Rush and Kathryn love iced tea and thought a patriotic beverage would be ideal! They set out to taste test hundreds of samples to ensure they selected the best possible blend of natural ingredients. Rush was determined to make the Original Sweet Tea taste just like his mother used to make when he was growing up in the great state of Missouri. Both thought why not be modern day milkmen and deliver the finest iced tea in America right to your front door step?
Once Rush and Kathryn decided on the product and the basic structure of the business, they began to brainstorm brand names. They wanted to be unique and not go by a standard "marketing manual." After many laughs and semi-ridiculous suggestions, Rush and Kathryn decided they would honor a great America Patriot, Paul Revere, by selecting the name Two If By Tea® featuring Rush Revere dressed in colonial attire. Rush Revere, along with his horse Liberty, is featured on Two If By Tea's® labels.

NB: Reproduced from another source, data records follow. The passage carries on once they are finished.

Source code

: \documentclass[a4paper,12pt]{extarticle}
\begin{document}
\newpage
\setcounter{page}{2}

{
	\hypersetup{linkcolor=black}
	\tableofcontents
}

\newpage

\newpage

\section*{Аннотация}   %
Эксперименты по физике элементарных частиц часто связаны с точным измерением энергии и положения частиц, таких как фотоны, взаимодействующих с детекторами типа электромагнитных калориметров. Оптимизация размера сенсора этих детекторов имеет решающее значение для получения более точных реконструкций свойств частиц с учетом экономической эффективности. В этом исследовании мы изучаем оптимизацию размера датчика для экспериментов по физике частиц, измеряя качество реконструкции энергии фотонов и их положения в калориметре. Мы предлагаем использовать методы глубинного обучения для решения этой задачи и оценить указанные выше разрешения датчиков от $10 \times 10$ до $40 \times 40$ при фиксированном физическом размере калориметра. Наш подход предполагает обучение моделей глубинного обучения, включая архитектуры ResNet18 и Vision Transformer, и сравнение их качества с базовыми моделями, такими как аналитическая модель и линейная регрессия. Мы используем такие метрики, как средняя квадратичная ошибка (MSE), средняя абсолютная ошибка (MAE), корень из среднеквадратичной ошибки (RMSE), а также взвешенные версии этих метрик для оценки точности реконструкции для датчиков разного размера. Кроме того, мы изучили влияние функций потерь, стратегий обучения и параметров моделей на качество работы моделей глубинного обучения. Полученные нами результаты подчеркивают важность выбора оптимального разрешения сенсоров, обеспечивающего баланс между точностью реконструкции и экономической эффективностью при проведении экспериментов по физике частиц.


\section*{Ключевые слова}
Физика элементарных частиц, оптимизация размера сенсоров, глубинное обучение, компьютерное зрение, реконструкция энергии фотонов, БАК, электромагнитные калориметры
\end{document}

Rush and Kathryn wanted to be sure to maintain a very personal connection with their extended tea family! They consider each tea family member an important part of Two If By Tea's® success for which they will always be grateful. They put together a small team of incredibly bright, passionate, creative, and innovative people to maintain this familial philosophy.
The Two If By Tea® name is a modern-day twist on the famous line One if by land, and two if by sea of Henry Wadsworth Longfellow's poem Paul Revere's Ride. The famous poem describes Paul Revere's April 18, 1775 ride into the New England countryside warning of the invasion of the British regulars. King George III of England heard the rumblings of independence of the American Patriots and was hell-bent on destroying the spirit of these colonials. He failed.
Longfellow wrote that planning weeks before, Revere instructed the Sons of Liberty to place lanterns in the belfry arch of Christ Church in Boston. One illuminated lantern if the Red Coats were approaching by land from Boston Neck, two if by sea across the Charles River. Seeing two lanterns, Paul Revere and his fellow patriots rode spreading the alarm to country folk to rise and protect their liberty. And they did!